_AVAILABLE DATA_:
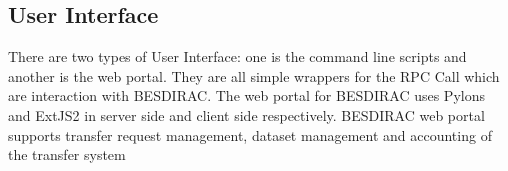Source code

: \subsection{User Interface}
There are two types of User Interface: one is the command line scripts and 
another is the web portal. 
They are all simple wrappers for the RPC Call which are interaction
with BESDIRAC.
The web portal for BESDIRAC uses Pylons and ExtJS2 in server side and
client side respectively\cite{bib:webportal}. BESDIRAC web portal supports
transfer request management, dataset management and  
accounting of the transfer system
---
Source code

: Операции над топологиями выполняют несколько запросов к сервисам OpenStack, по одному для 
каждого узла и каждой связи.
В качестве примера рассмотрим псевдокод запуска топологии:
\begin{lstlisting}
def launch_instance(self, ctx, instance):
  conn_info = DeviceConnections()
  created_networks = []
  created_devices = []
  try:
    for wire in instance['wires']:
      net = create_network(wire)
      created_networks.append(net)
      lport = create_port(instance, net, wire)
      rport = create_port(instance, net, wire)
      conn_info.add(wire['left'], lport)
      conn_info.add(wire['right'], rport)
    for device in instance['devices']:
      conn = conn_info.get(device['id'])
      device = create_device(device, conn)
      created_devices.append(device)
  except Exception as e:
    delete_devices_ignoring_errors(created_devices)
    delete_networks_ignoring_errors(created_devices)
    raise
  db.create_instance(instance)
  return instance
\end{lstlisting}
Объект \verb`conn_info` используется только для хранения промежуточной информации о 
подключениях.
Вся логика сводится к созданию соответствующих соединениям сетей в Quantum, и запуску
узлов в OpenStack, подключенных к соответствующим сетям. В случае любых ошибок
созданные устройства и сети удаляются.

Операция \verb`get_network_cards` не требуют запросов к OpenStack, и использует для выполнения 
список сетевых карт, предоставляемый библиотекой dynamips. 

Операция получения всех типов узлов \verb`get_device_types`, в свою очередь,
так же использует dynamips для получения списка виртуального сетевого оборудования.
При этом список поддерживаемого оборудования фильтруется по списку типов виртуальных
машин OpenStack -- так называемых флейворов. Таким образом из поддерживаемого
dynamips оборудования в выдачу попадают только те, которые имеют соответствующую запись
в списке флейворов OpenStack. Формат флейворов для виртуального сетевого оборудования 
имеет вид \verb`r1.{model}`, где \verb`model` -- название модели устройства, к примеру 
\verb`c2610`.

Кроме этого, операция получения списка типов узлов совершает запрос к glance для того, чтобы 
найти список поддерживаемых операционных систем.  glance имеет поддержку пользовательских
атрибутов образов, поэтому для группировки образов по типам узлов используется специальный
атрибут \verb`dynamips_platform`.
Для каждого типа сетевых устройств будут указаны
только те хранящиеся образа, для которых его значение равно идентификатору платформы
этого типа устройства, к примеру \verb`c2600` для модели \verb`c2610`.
* * *
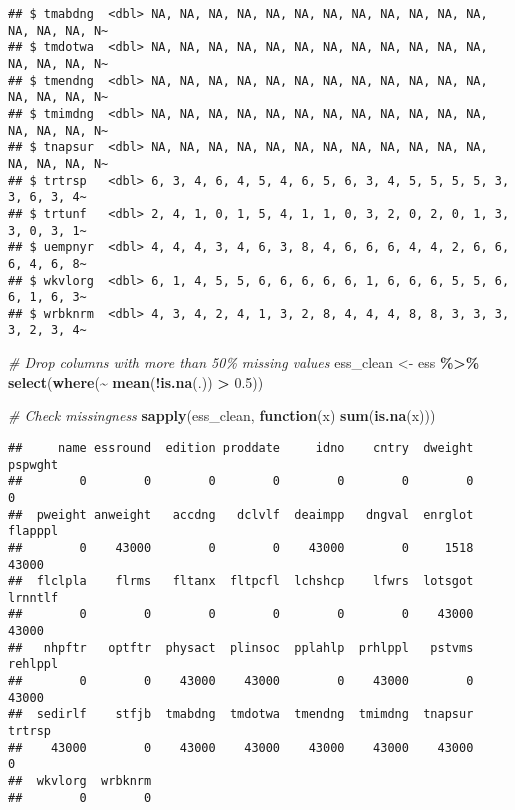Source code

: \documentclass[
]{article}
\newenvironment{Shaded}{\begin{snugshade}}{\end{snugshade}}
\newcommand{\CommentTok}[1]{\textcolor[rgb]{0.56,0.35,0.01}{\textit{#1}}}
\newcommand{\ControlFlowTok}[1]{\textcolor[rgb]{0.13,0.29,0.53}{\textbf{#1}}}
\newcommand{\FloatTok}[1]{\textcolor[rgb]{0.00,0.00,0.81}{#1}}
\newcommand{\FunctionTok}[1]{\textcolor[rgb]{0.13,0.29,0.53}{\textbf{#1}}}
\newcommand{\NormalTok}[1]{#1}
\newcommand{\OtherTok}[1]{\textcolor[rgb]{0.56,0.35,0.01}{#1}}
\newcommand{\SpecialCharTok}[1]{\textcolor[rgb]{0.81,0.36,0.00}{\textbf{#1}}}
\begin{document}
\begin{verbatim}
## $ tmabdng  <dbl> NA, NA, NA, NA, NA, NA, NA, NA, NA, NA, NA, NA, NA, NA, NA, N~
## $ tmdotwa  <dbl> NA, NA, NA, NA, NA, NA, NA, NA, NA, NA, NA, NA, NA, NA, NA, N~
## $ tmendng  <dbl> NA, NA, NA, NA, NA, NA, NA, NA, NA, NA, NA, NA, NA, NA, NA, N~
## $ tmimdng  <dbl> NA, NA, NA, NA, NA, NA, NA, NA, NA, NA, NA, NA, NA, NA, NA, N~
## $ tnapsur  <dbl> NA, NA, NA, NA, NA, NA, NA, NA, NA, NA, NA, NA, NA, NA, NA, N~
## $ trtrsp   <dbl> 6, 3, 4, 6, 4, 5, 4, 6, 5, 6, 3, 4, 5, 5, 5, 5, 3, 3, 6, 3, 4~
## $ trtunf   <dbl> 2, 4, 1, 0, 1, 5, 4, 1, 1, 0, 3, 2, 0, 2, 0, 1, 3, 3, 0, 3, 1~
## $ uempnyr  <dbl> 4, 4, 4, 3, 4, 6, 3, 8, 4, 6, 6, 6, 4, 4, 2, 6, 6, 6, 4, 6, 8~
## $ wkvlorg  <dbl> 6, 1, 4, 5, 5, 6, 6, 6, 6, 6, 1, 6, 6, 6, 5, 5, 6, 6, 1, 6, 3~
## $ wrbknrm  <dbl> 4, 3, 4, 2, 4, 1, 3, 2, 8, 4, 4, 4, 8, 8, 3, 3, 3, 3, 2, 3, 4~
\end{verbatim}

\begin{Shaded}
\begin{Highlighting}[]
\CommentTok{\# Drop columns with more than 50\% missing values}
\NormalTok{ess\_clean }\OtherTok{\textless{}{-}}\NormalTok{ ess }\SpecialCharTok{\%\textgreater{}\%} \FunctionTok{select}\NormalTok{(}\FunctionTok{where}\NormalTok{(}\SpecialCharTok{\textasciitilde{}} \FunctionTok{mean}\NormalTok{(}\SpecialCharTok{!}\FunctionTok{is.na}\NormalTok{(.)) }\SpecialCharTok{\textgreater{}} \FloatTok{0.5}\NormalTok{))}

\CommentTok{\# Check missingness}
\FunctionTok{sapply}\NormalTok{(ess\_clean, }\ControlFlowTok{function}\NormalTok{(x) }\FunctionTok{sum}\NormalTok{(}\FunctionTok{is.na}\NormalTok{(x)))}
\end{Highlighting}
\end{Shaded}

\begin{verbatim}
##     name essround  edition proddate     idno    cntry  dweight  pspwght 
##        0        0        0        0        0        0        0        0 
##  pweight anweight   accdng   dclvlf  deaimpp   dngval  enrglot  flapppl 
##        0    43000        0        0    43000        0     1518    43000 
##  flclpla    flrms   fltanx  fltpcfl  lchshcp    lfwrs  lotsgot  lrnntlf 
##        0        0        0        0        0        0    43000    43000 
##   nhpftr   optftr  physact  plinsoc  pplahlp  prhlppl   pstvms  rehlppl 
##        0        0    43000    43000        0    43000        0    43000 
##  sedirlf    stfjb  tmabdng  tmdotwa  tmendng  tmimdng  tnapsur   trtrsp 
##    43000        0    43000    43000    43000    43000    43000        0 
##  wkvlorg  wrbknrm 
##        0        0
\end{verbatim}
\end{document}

_YOUR TASK_: Where a line of the data above includes the string "сетевых", pull it out.

_EXERCISE SOLUTION_:
список сетевых карт, предоставляемый библиотекой dynamips. 
Для каждого типа сетевых устройств будут указаны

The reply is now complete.